What should you modify in an external descriptor? You should uncomment and modify name or class of key generators if you need them. Foreign key entries normally reside in the internal descriptor. However, if there is danger of dropping them in the database you should consider copying the from the internal into the external one. Occasionally, you will find necessary to change the data type of the column. For example, some JDBC drivers will not tell you if this column type can be interpreted as a BLOB putting more generic BINARY type instead. If you know that this database type can be correctly converted to BLOB by the driver you may decide to modify the generated type.  

 

Once modified, the external descriptor column entries are not overwritten in subsequent regenerations. However, if the table or column is deleted from the database it will also be deleted from the external descriptor.  

 

When generating objects, table and column aliases rather than names are used to derive class and field names of the generated classes. If you are not satisfied with default name conversion you can specify alias values enclosed in parentheses “(...)” and they will be interpreted as exact class or field names, respectively.

 

The tables keys in the external descriptor must match those in the internal one. 

 

Since you cannot have duplicate table entries in the descriptors, in case you need another persistent object generated from the same table, you have to generate an alternative descriptor pair (or copy them from an existing one).  

 

The data types mentioned in descriptor are internally supported ODAL data type.

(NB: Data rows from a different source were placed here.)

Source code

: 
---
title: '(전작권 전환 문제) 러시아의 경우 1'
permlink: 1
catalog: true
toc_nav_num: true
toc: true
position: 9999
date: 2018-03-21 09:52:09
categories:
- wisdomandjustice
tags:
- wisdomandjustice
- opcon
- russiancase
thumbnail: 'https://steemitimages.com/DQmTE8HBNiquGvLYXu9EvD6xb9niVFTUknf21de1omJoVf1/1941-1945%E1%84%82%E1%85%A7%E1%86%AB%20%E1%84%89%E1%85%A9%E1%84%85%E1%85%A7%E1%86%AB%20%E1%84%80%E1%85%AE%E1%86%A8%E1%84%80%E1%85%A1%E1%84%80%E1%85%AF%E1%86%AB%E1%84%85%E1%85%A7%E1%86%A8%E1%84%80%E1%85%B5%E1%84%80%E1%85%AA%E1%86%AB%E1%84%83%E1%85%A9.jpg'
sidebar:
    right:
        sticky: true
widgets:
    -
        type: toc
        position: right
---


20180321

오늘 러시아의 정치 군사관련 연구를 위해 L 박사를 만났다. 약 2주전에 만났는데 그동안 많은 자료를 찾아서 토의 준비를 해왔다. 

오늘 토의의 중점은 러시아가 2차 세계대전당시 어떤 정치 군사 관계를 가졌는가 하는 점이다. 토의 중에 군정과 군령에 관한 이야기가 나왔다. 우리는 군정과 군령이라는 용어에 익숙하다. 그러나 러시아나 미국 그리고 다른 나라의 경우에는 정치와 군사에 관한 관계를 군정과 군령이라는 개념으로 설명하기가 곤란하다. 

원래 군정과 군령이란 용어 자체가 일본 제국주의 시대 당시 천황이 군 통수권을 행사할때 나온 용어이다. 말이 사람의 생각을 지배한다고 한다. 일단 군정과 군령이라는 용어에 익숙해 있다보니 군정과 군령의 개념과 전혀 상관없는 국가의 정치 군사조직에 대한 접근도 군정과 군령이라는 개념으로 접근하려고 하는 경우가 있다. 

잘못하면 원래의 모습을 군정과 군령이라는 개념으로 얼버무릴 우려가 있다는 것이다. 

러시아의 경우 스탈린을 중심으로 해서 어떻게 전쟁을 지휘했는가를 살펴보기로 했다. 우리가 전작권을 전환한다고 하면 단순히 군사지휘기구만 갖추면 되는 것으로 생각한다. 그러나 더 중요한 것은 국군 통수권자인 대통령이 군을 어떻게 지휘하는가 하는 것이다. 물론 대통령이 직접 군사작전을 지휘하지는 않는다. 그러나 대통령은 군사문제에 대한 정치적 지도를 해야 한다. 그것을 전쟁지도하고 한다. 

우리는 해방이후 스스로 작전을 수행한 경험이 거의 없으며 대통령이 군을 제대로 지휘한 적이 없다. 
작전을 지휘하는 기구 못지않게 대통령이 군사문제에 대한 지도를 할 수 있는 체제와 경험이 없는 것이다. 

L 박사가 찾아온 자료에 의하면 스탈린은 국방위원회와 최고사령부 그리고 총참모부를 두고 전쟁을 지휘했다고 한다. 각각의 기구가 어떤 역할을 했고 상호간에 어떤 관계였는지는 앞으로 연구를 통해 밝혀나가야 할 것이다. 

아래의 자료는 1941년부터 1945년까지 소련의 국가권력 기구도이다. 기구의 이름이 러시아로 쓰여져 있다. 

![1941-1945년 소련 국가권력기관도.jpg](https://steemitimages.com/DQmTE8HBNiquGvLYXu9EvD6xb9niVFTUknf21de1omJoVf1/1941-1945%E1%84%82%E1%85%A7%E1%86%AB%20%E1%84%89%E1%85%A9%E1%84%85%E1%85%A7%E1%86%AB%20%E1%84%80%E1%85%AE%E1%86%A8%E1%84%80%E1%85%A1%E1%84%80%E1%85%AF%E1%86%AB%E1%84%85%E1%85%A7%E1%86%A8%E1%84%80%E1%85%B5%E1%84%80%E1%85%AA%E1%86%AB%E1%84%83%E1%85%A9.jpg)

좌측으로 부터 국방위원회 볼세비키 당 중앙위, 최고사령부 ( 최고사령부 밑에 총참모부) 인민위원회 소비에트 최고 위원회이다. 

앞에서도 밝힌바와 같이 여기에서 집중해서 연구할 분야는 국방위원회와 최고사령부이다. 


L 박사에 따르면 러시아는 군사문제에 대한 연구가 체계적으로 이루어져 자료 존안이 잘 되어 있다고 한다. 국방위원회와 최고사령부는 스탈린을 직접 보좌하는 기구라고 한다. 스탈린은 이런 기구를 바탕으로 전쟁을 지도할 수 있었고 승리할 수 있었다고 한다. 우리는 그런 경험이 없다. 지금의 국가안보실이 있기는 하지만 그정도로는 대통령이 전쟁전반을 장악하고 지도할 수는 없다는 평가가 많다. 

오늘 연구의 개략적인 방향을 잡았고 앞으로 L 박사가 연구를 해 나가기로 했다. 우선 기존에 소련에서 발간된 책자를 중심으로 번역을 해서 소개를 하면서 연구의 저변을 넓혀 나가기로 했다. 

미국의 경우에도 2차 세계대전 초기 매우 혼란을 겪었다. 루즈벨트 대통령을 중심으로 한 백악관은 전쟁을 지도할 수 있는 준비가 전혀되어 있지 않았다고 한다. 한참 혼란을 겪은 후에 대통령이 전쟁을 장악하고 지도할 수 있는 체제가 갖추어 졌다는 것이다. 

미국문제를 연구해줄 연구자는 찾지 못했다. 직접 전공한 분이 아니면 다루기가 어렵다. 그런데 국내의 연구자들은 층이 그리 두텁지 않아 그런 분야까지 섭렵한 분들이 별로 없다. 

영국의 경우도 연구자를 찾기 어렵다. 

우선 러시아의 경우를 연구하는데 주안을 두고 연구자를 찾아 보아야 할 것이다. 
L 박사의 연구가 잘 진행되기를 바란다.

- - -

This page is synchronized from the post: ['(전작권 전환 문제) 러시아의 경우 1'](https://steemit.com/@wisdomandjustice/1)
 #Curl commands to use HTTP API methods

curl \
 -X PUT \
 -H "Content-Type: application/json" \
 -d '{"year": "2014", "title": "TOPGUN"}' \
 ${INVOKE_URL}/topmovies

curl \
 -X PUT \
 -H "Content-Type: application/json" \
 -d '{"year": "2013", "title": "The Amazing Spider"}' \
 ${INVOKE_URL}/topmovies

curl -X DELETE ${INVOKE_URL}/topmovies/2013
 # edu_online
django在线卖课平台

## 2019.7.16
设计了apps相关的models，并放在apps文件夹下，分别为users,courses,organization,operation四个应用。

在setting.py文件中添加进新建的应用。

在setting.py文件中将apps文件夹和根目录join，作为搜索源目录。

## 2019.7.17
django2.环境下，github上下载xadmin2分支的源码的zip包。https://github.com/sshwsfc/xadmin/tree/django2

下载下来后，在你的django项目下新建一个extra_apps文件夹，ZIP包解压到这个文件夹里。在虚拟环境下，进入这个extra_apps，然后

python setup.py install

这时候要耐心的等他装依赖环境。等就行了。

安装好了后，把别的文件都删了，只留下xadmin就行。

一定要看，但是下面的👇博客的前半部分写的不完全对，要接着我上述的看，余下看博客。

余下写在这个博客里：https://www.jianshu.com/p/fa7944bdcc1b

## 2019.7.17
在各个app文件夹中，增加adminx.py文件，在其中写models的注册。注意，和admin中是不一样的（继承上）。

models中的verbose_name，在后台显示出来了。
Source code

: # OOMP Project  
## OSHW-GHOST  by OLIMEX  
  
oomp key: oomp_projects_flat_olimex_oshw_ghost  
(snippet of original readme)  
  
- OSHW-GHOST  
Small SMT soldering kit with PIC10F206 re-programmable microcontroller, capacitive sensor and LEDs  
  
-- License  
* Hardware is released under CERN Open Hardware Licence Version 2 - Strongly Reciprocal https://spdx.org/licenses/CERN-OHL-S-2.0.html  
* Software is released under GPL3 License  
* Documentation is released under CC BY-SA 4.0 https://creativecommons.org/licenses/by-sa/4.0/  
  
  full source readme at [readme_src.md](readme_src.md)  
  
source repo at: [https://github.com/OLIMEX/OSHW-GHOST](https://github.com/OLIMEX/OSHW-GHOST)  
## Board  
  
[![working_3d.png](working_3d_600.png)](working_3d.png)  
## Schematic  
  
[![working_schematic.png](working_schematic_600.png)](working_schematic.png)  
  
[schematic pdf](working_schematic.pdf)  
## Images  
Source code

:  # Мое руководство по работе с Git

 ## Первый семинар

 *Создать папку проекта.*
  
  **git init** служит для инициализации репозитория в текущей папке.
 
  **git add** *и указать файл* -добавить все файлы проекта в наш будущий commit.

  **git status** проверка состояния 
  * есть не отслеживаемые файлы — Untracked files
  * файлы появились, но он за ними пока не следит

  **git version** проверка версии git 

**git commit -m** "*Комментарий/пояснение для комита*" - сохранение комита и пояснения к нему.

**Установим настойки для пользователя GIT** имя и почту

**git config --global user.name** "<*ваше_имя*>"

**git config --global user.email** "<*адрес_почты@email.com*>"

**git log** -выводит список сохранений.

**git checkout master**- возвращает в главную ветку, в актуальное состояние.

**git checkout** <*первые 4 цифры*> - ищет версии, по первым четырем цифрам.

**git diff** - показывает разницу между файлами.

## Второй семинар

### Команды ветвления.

For the  complete list of them please refer chapter Understanding ODAL Data Types. You can also create you custom types as it will be shown in the Advanced Features Guide.

 

You can also define transformer classes that can alias tables or columns, or redefine column type. To do that you have to create a plugin configuration file in SDL format (see persistent-descriptor-plugins-config.sdl template). Below is an example of such a configuration:

 

   transform = {

      transformers = [

           {

               class = "com.tools.BooleanModelTransformer" # Required, must be of ModelTransformer type

               # config = {} # Optional

           }

           # NameModelTransformer

           {

               class = "com.tools.NameModelTransformer" # Required, must be of ModelTransformer type

               # config = {} # Optional

           }

       ]

   }

 

This configuration file defines two transformers. Following are the sample transformers sources, 

 

public class BooleanModelTransformer extends AbstractModelTransformer implements ModelTransformer { 

 

    protected void transformColumn(MetaTable table, MetaColumn column) {

        if (column.getColumnName().endsWith("_FLAG")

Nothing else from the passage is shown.